Their clashes are seen by some liberal critics as tempting geopolitical fate. “It’s hard to deny that divisions between so-called old and new [EU] member states are growing,” according to Jakub Wisniewski, a Polish political analyst and director of the Slovakia-based GlobSec Policy Institute, a research organization.
He places the political differences now between east and west as having their origins in the past. “Central Europe is still markedly different from the rest of the EU — politically, economically and, most of all, culturally,” he argues.
National electorates in Central Europe are “more conservative, and more preoccupied with health care and local corruption than melting ice-caps or #MeToo. They are also less self-assured, hence their anxieties about Muslim immigration or leftist internationalism,” he adds.
The populists of Central Europe say their critics make the mistake of equating “liberal democracy” only with versions espoused by the political left or center and that there are quite legitimate conservative and nationalist varieties, too.
Liberal pessimists lament the rise of the nationalist populism, but optimists highlight the rambunctious politics of the region, which, this year, has seen liberal gains in electoral politics.
In March, an environmental activist, Zuzana Caputova, became the first woman to be elected president of Slovakia. Her election followed massive anti-government street protests last year triggered by the slayings of an investigative reporter and his fiancee that led to the fall of Robert Fico’s conservative coalition government.

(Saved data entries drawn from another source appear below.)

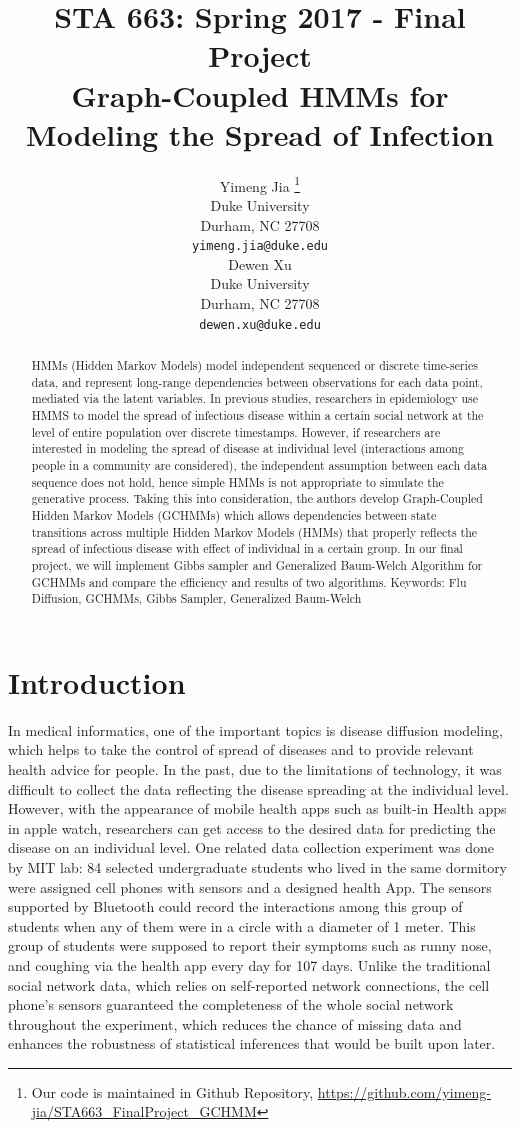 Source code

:\documentclass{article} %
\title{STA 663: Spring 2017 - Final Project\\Graph-Coupled HMMs for Modeling the Spread of Infection}
\author{
Yimeng Jia \thanks{Our code is maintained in Github Repository, \textcolor{blue}{\url{https://github.com/yimeng-jia/STA663_FinalProject_GCHMM}}}\\
Duke University\\
Durham, NC 27708 \\
\texttt{yimeng.jia@duke.edu} \\
\And
Dewen Xu \\
Duke University \\
Durham, NC 27708 \\
\texttt{dewen.xu@duke.edu} \\
}
\begin{document}
\maketitle




\begin{abstract}
HMMs (Hidden Markov Models) model independent sequenced or discrete time-series data, and represent long-range dependencies between observations for each data point, mediated via the latent variables. In previous studies, researchers in epidemiology use HMMS to model the spread of infectious disease within a certain social network at the level of entire population over discrete timestamps. However, if researchers are interested in modeling the spread of disease at individual level (interactions among people in a community are considered), the independent assumption between each data sequence does not hold, hence simple HMMs is not appropriate to simulate the generative process. Taking this into consideration, the authors develop Graph-Coupled Hidden Markov Models (GCHMMs) which allows dependencies between state transitions across multiple Hidden Markov Models (HMMs) that properly reflects the spread of infectious disease with effect of individual in a certain group. In our final project, we will implement Gibbs sampler and Generalized Baum-Welch Algorithm for GCHMMs and compare the efficiency and results of two algorithms.
Keywords:  Flu Diffusion, GCHMMs, Gibbs Sampler, Generalized Baum-Welch
\end{abstract}

\section{Introduction}
In medical informatics, one of the important topics is disease diffusion modeling, which helps to take the control of spread of diseases and to provide relevant health advice for people. In the past, due to the limitations of technology, it was difficult to collect the data reflecting the disease spreading at the individual level. However, with the appearance of mobile health apps such as built-in Health apps in apple watch, researchers can get access to the desired data for predicting the disease on an individual level. One related data collection experiment was done by MIT lab: 84 selected undergraduate students who lived in the same dormitory were assigned cell phones with sensors and a designed health App. The sensors supported by Bluetooth could record the interactions among this group of students when any of them were in a circle with a diameter of 1 meter. This group of students were supposed to report their symptoms such as runny nose, and coughing via the health app every day for 107 days.  Unlike the traditional social network data, which relies on self-reported network connections, the cell phone’s sensors guaranteed the completeness of the whole social network throughout the experiment, which reduces the chance of missing data and enhances the robustness of statistical inferences that would be built upon later.	
\end{document}
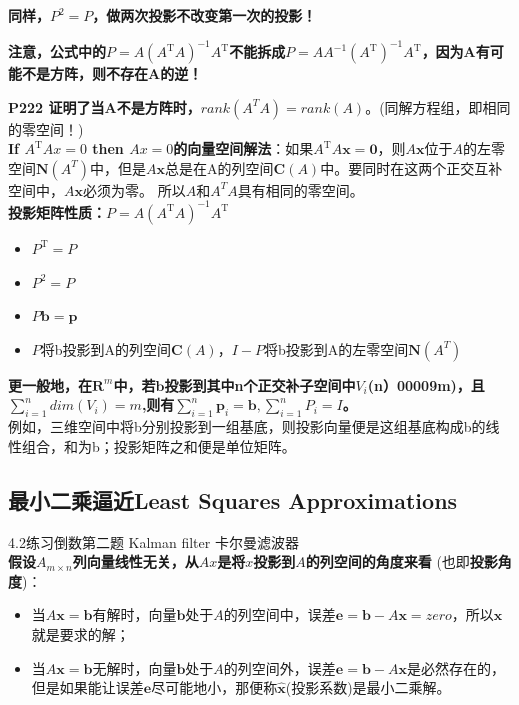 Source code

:     \textbf{同样，$P^2=P$，做两次投影不改变第一次的投影！}

    \textbf{注意，公式中的$P=A\left(A^{\mathrm{T}} A\right)^{-1} A^{\mathrm{T}}$不能拆成$P=A A^{-1}\left(A^{\mathrm{T}}\right)^{-1} A^{\mathrm{T}}$，因为A有可能不是方阵，则不存在A的逆！}

    \textbf{P222 证明了当A不是方阵时，$rank(A^T A)=rank(A)$}。(同解方程组，即相同的零空间！) \\
    \textbf{If $A^{\mathrm{T}} A x=0$ then $A x=0$的向量空间解法}：如果$A^{\mathrm{T}} A \boldsymbol{x}=\mathbf{0}$，则$A\bm{x}$位于$A$的左零空间$\bm{N}(A^T)$中，但是$A\bm{x}$总是在A的列空间$\bm{C}(A)$中。要同时在这两个正交互补空间中，$A\bm{x}$必须为零。 所以$A$和$A^T A$具有相同的零空间。
    \\
    \textbf{投影矩阵性质：$P=A\left(A^{\mathrm{T}} A\right)^{-1} A^{\mathrm{T}}$}
    \begin{itemize}
        \item $P^{\mathrm{T}}=P$
        \item $P^{2}=P$
        \item $P \boldsymbol{b}=\boldsymbol{p}$
        \item $P$将b投影到A的列空间$\bm{C}(A)$，$I-P$将b投影到A的左零空间$\bm{N}(A^T)$
    \end{itemize}
    \textbf{更一般地，在$\bm{R}^m$中，若$\bm{b}$投影到其中n个正交补子空间中$V_i$(n）00009m)，且$\sum_{i=1}^{n}dim(V_i)=m$,则有$\sum_{i=1}^{n}\bm{p}_i=\bm{b}, \sum_{i=1}^{n}P_i=I$。}
    \\
    例如，三维空间中将b分别投影到一组基底，则投影向量便是这组基底构成b的线性组合，和为b；投影矩阵之和便是单位矩阵。

    \subsection{最小二乘逼近Least Squares Approximations}
    4.2练习倒数第二题 Kalman filter 卡尔曼滤波器\\
    \textbf{假设$A_{m\times n}$列向量线性无关，从$Ax$是将$x$投影到$A$的列空间的角度来看}
    (也即\textbf{投影角度})：
    \begin{itemize}
        \item 当$A \boldsymbol{x}=\bm{b}$有解时，向量$\bm{b}$处于$A$的列空间中，误差$\bm{e}=\bm{b}-A \bm{x}=zero$，所以$\bm{x}$就是要求的解；
        \item 当$A \boldsymbol{x}=\bm{b}$无解时，向量$\bm{b}$处于$A$的列空间外，误差$\bm{e}=\bm{b}-A \bm{x}$是必然存在的，
        但是如果能让误差$\bm{e}$尽可能地小，那便称$\hat{\bm{x}}$(投影系数)是最小二乘解。
    \end{itemize}

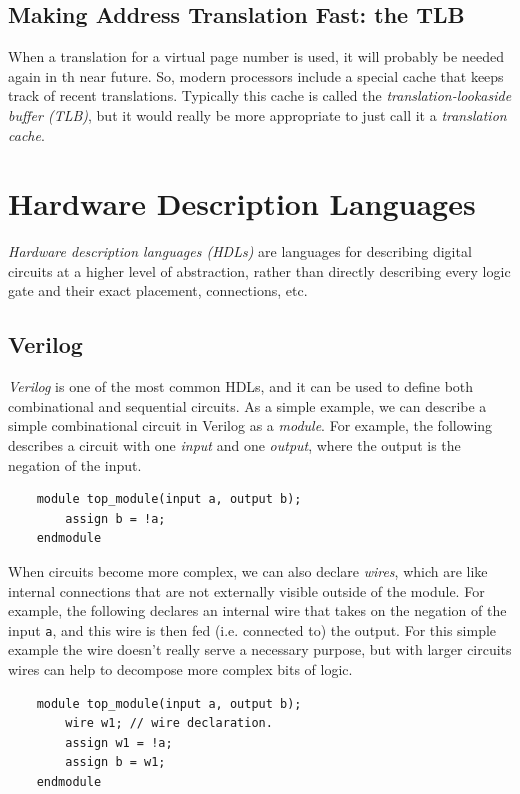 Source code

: \documentclass[10pt,a4paper]{article}
\begin{document}
\subsection{Making Address Translation Fast: the TLB}

When a translation for a virtual page number is used, it will probably be needed again in th near future. So, modern processors include a special cache that keeps track of recent translations. Typically this cache is called the \textit{translation-lookaside buffer (TLB)}, but it would really be more appropriate to just call it a \textit{translation cache}.
 
\section{Hardware Description Languages}


\textit{Hardware description languages (HDLs)} are languages for describing digital circuits at a higher level of abstraction, rather than directly describing every logic gate and their exact placement, connections, etc. 

\subsection*{Verilog}

\textit{Verilog} is one of the most common HDLs, and it can be used to define both combinational and sequential circuits. As a simple example, we can describe a simple combinational circuit in Verilog as a \textit{module}. For example, the following describes a circuit with one \textit{input} and one \textit{output}, where the output is the negation of the input.
\begin{verbatim}
    module top_module(input a, output b);
        assign b = !a;
    endmodule
\end{verbatim}
When circuits become more complex, we can also declare \textit{wires}, which are like internal connections that are not externally visible outside of the module. For example, the following declares an internal wire that takes on the negation of the input \verb|a|, and this wire is then fed (i.e. connected to) the output. For this simple example the wire doesn't really serve a necessary purpose, but with larger circuits wires can help to decompose more complex bits of logic.
\begin{verbatim}
    module top_module(input a, output b);
        wire w1; // wire declaration.
        assign w1 = !a;
        assign b = w1;
    endmodule
\end{verbatim}



\end{document}
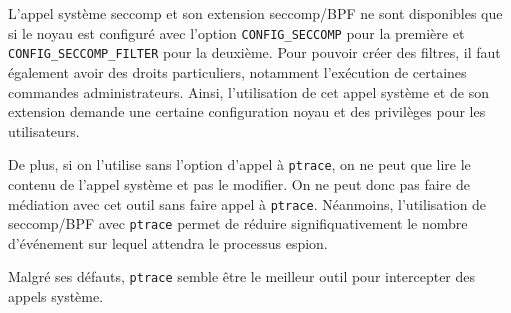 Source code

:L'appel système seccomp et son extension seccomp/BPF ne sont disponibles que si
le noyau est configuré avec l'option \texttt{CONFIG\_SECCOMP} pour la première
et \texttt{CONFIG\_SECCOMP\_FILTER} pour la deuxième. Pour pouvoir créer des
filtres, il faut également avoir des droits particuliers, notamment l'exécution
de certaines commandes administrateurs. Ainsi, l'utilisation de cet appel
système et de son extension demande une certaine configuration noyau et des
privilèges pour les utilisateurs.

De plus, si on l'utilise sans l'option d'appel à \texttt{ptrace}, on ne peut que
lire le contenu de l'appel système et pas le modifier. On ne peut donc pas faire
de médiation avec cet outil sans faire appel à \texttt{ptrace}. Néanmoins,
l'utilisation de seccomp/BPF avec \texttt{ptrace} permet de réduire
signifiquativement le nombre d'événement sur lequel attendra le processus
espion.
\vspace{0.5cm}

Malgré ses défauts, \texttt{ptrace} semble être le meilleur outil pour intercepter des appels système.

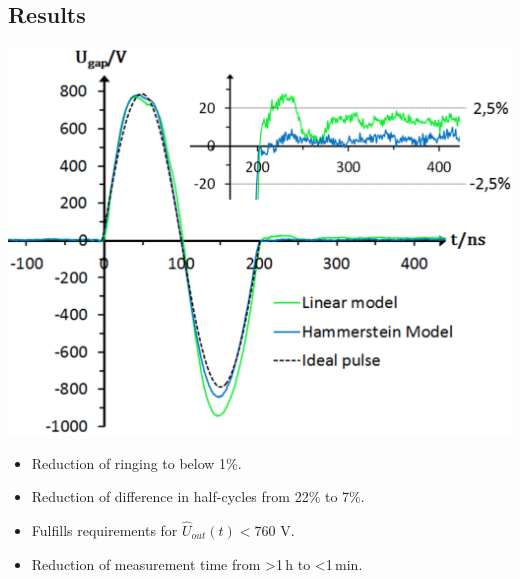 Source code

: \documentclass[paper=a0,accentcolor=tud9b,colorbacktitle,colorbacksubtitle]{tudposter}
\begin{document}
\begin{multicols}{2}
	\section{Results}
	\begin{center}
	 \includegraphics[scale=1.2]{WEPVA047f7.eps}
	 \label{Vergleich}
	 \end{center}	 
	\begin{minipage}{0.24\textwidth}
	 \begin{itemize}
	 \item Reduction of ringing to below 1\%.
	 \item Reduction of difference in half-cycles from 22\% to 7\%.
	 \end{itemize}
	\end{minipage}
	\begin{minipage}{0.25\textwidth}
	 \begin{itemize}
	 \item Fulfills requirements for $\textstyle \hat{U}_{out}(t)<760$ V.
	 \item Reduction of measurement time from >1\,h to <1\,min.
	 \end{itemize}
	\end{minipage}




\end{multicols}
\end{document}
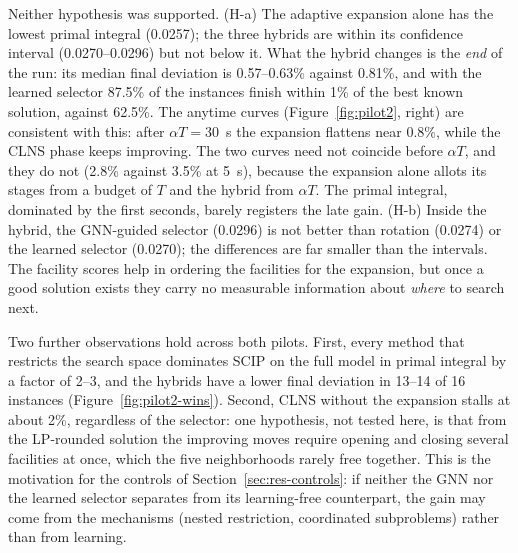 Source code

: Neither hypothesis was supported. (H-a) The adaptive expansion alone has the lowest primal
integral (0.0257); the three hybrids are within its confidence interval (0.0270--0.0296) but not
below it. What the hybrid changes is the \emph{end} of the run: its median final deviation is
0.57--0.63\% against 0.81\%, and with the learned selector 87.5\% of the instances finish within
1\% of the best known solution, against 62.5\%. The anytime curves (Figure~\ref{fig:pilot2},
right) are consistent with this: after $\alpha T=30$~s the expansion flattens near 0.8\%, while
the CLNS phase keeps improving. The two curves need not coincide before $\alpha T$, and they do
not (2.8\% against 3.5\% at 5~s), because the expansion alone allots its stages from a budget of
$T$ and the hybrid from $\alpha T$. The primal integral, dominated by the first seconds, barely
registers the late gain. (H-b) Inside the hybrid, the GNN-guided selector (0.0296) is not better than
rotation (0.0274) or the learned selector (0.0270); the differences are far smaller than the
intervals. The facility scores help in ordering the facilities for the expansion, but once a
good solution exists they carry no measurable information about \emph{where} to search next.

Two further observations hold across both pilots. First, every method that restricts the search
space dominates SCIP on the full model in primal integral by a factor of 2--3, and the hybrids have a lower final deviation in 13--14 of 16 instances (Figure~\ref{fig:pilot2-wins}). Second, CLNS
without the expansion stalls at about 2\%, regardless of the selector: one hypothesis, not tested here, is
that from the LP-rounded solution the improving moves require opening and closing several
facilities at once, which the five neighborhoods rarely free together. This is the motivation for the controls of
Section~\ref{sec:res-controls}: if neither the GNN nor the learned selector separates from its
learning-free counterpart, the gain may come from the mechanisms (nested restriction,
coordinated subproblems) rather than from learning.

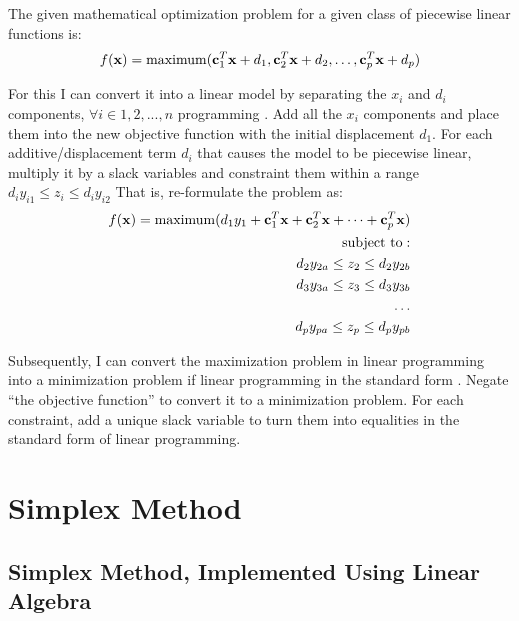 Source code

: \documentclass[letter,12pt]{article}
\begin{document}
The given mathematical optimization problem for a given class of piecewise linear functions is:
\begin{eqnarray*}
f({\mathbf{x}}) = {\rm maximum} (\mathbf{c}^{T}_{1}\mathbf{x} + d_{1}, \mathbf{c}^{T}_{2}\mathbf{x} + d_{2}, \dots, \mathbf{c}^{T}_{p}\mathbf{x} + d_{p})
\end{eqnarray*}

For this I can convert it into a linear model by separating the $x_{i}$ and $d_{i}$ components, $\forall i \in {1, 2, ..., n}$
programming \cite[\S3.3, pages 83--86]{Haftka1992}\cite[\S1, pages 5-8]{Malucelli2005}. Add all the $x_{i}$ components and place them into the new objective function with the initial displacement $d_{1}$. For each additive/displacement term $d_{i}$ that causes the model to be piecewise linear, multiply it by a slack variables and constraint them within a range $d_{i}y_{i1} \leq z_{i} \leq d_{i}y_{i2}$ That is, re-formulate the problem as:
\begin{eqnarray*}
f({\mathbf{x}}) = {\rm maximum} (d_{1}y_{1} + \mathbf{c}^{T}_{1}\mathbf{x} + \mathbf{c}^{T}_{2}\mathbf{x} + \dots + \mathbf{c}^{T}_{p}\mathbf{x}) \\
{\rm subject\ to:} \\
d_{2}y_{2a} \leq z_{2} \leq d_{2}y_{2b} \\
d_{3}y_{3a} \leq z_{3} \leq d_{3}y_{3b} \\
\dots \\
d_{p}y_{pa} \leq z_{p} \leq d_{p}y_{pb} \\
\end{eqnarray*}


Subsequently, I can convert the maximization problem in linear programming into a minimization problem if linear programming in the standard form \cite[\S3.4, page 48, Example 1]{Luenberger2008}. Negate ``the objective function'' to convert it to a minimization problem. For each constraint, add a unique slack variable to turn them into equalities in the standard form of linear programming.

\section{Simplex Method}
\label{ssec:simplexmethod}



\subsection{Simplex Method, Implemented Using Linear Algebra}
\label{ssec:simplexmethodlinearalgebra}
\end{document}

Farther south, April saw nationalists defeated in the presidential election in North Macedonia and pro-European moderates winning elections in Latvia and Lithuania. Street protests have been mounted in the Czech Republic against Andrej Babis, the prime minister, who’s been charged with fraud. They have been the largest seen since 1989.
For all of the rise of nationalist populism, pollsters and analysts say the voters of Central Europe remain firm adherents to the EU.
Populists have to be careful not to push too far on the anti-EU front. Julius Horvath, an economic professor at the Central European University told VOA earlier this year, “Populations would not like a rupture with Europe.”